I am reading a famous horror novel from the 1970s, which I will blog about separately when I have finished it. It is hilarious. I cannot believe how much people used to drink in the 1970s. The main characters are this affluent, respectable, young married couple who live in Manhattan and have a tasteful apartment and respectable jobs. And they are absolutely sozzled all the time. They both drink Scotch and Martinis at any hour of the day, even in the morning, they don’t question why they have hangovers, and the husband is even drunk in the courtroom while a case is in progress concerning his child. His wife notices and thinks nothing of it. Anyway, I will review this important book another time.

On the video gaming front – I am more or less attempting to make 2017 The Year of Gaming, which coincides with my transition from PC to PS4 and Xbox platforms. January was about Far Cry: Primal which was about running around in prehistoric times, wearing a bear skin while spearing woolly mammoths and clubbing members of rival tribes.

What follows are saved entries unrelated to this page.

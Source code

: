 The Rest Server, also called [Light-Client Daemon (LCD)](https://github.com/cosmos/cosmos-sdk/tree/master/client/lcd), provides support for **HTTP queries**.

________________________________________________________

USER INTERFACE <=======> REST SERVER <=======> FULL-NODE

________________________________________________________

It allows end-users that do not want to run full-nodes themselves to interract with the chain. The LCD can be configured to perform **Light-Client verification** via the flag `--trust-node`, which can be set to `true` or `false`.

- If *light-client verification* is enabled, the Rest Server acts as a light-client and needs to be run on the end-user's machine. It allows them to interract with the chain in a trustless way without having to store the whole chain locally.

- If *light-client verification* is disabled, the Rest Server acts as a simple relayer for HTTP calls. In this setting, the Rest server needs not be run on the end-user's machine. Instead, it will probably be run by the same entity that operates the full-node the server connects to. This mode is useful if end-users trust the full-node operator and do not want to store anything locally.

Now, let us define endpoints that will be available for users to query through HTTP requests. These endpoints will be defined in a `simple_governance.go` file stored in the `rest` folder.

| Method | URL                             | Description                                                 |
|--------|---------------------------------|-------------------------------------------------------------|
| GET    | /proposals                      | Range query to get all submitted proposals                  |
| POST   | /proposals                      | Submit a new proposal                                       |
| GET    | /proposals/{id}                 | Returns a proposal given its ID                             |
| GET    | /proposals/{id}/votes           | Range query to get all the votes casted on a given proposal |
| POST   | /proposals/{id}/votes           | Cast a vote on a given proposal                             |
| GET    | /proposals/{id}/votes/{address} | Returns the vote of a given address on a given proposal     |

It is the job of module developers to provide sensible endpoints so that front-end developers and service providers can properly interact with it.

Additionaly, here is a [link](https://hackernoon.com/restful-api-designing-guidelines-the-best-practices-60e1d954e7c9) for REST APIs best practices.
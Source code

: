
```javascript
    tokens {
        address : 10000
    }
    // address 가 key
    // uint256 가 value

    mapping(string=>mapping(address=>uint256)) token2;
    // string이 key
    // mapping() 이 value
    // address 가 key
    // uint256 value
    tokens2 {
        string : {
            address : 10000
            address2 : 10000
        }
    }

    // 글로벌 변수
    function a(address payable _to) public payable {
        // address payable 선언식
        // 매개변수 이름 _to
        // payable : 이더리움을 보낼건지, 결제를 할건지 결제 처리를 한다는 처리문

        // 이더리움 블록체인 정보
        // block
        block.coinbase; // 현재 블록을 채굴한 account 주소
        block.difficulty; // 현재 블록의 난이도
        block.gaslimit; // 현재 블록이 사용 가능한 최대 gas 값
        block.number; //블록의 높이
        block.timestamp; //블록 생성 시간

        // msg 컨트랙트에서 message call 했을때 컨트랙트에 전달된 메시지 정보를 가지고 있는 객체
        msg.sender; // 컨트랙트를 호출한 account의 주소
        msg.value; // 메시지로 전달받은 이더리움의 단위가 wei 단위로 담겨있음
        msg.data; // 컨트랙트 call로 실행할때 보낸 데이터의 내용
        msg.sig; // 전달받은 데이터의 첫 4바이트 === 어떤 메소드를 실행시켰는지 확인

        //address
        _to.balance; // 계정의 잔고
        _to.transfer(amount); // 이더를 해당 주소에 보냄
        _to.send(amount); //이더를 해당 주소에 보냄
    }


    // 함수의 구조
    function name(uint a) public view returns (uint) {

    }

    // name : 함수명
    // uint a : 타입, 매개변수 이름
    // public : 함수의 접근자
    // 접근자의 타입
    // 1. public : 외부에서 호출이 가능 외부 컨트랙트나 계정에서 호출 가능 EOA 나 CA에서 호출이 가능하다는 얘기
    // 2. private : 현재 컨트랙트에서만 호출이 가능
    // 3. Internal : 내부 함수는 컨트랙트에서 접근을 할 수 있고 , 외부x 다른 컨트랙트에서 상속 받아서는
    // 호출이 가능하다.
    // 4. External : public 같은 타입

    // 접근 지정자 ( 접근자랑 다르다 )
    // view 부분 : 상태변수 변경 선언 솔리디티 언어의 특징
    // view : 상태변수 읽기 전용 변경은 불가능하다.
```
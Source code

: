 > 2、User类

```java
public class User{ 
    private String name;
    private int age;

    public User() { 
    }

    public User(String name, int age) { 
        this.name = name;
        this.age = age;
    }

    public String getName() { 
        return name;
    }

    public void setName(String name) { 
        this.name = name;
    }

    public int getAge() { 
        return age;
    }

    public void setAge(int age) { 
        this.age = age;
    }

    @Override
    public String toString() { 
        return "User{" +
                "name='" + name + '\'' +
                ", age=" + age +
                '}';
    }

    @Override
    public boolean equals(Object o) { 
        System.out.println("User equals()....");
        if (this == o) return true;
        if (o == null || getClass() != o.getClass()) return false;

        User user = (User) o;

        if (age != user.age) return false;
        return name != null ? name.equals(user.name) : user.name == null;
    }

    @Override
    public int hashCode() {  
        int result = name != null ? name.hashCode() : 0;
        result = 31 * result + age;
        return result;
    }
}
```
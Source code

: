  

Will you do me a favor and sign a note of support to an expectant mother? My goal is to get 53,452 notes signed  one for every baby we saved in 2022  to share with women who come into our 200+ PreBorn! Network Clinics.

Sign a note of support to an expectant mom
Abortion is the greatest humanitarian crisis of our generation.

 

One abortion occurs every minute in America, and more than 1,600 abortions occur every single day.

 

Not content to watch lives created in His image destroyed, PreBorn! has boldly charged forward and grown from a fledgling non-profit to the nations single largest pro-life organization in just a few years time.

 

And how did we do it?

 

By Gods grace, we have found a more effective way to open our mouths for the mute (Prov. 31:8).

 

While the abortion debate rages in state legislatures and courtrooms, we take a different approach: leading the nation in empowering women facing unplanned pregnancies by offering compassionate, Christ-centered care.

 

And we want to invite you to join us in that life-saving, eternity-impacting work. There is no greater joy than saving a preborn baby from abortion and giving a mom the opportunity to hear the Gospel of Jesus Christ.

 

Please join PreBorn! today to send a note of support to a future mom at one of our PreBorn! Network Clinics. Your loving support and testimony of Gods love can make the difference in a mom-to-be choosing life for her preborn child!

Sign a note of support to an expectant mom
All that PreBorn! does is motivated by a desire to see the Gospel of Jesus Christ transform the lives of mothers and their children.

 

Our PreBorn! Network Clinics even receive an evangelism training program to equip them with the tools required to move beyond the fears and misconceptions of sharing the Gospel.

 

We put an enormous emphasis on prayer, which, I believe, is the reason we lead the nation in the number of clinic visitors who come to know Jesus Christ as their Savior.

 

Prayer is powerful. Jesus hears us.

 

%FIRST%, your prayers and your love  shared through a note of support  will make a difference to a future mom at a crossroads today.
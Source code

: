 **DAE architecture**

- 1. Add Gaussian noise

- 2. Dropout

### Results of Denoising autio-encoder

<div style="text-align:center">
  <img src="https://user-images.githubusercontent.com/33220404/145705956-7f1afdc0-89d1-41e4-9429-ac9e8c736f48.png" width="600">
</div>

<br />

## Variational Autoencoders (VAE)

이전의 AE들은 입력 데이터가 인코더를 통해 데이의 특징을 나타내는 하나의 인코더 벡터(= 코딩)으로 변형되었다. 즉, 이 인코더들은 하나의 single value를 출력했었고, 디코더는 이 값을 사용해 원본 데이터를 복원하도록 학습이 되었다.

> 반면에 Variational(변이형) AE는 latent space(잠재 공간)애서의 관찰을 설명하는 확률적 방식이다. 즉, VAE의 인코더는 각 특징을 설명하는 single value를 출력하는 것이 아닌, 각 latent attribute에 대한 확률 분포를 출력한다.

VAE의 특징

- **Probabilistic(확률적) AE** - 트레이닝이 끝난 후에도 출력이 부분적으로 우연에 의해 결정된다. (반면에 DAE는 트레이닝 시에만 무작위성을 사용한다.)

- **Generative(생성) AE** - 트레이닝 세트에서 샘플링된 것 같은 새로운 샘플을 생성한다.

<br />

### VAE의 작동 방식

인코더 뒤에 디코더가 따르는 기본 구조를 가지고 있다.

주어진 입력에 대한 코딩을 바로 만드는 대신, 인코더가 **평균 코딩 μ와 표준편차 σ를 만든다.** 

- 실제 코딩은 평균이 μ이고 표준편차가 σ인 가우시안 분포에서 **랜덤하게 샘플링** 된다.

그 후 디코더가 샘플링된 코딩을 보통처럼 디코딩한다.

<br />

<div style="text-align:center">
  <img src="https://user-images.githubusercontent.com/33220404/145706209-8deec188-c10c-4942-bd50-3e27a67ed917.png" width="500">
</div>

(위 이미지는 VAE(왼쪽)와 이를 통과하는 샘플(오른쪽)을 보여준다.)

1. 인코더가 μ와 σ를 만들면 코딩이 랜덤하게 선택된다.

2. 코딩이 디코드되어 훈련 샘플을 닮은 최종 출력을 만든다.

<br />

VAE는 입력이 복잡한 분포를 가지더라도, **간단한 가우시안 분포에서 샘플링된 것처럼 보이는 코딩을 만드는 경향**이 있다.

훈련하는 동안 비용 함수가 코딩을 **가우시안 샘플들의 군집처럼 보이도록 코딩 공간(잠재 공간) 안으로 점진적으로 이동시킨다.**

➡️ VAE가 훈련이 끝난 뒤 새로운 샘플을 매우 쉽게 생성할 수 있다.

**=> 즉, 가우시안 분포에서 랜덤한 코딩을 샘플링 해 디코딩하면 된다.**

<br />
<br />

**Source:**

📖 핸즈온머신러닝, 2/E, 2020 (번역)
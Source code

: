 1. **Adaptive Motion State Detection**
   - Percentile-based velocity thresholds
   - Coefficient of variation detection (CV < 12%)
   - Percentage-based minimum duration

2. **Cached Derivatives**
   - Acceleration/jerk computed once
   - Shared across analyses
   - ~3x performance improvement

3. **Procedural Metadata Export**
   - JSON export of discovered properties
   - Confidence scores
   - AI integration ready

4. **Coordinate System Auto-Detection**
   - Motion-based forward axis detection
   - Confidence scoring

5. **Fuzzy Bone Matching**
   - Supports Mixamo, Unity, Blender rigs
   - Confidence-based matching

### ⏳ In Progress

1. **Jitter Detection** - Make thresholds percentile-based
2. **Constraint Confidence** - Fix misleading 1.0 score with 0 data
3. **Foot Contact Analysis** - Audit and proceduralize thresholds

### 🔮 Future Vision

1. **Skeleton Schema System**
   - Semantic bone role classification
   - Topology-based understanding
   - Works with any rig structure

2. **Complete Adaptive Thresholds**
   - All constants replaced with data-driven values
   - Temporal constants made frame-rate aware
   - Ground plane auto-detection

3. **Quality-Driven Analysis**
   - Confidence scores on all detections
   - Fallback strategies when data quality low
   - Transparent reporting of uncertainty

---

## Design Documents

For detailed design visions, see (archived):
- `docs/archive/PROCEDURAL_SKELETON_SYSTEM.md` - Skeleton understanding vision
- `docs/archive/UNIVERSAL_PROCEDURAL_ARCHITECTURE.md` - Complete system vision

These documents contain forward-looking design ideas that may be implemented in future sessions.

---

For a while my diary was so full that I feared there wouldn’t be a game for February. But now there is one, thanks to my cold. I liked the sunshine and outdoorsy scenery of Far Cry: Primal so I stuck with the prehistoric theme and started playing ARK: Survival Evolved. I will give this a review nearer the end of the month. It has beaches, forests and sunshine, all of which are nice. It has dinosaurs. A raptor attacked my house. If you look on Google images  you will see that players of this game have managed to build huge, glittering palaces, a bit like Minecraft. I have not built a glittering palace. I have managed to build a rickety wooden tower with a drunken-looking fence awkwardly surrounding it. Shut up. It was dark and I had a cold.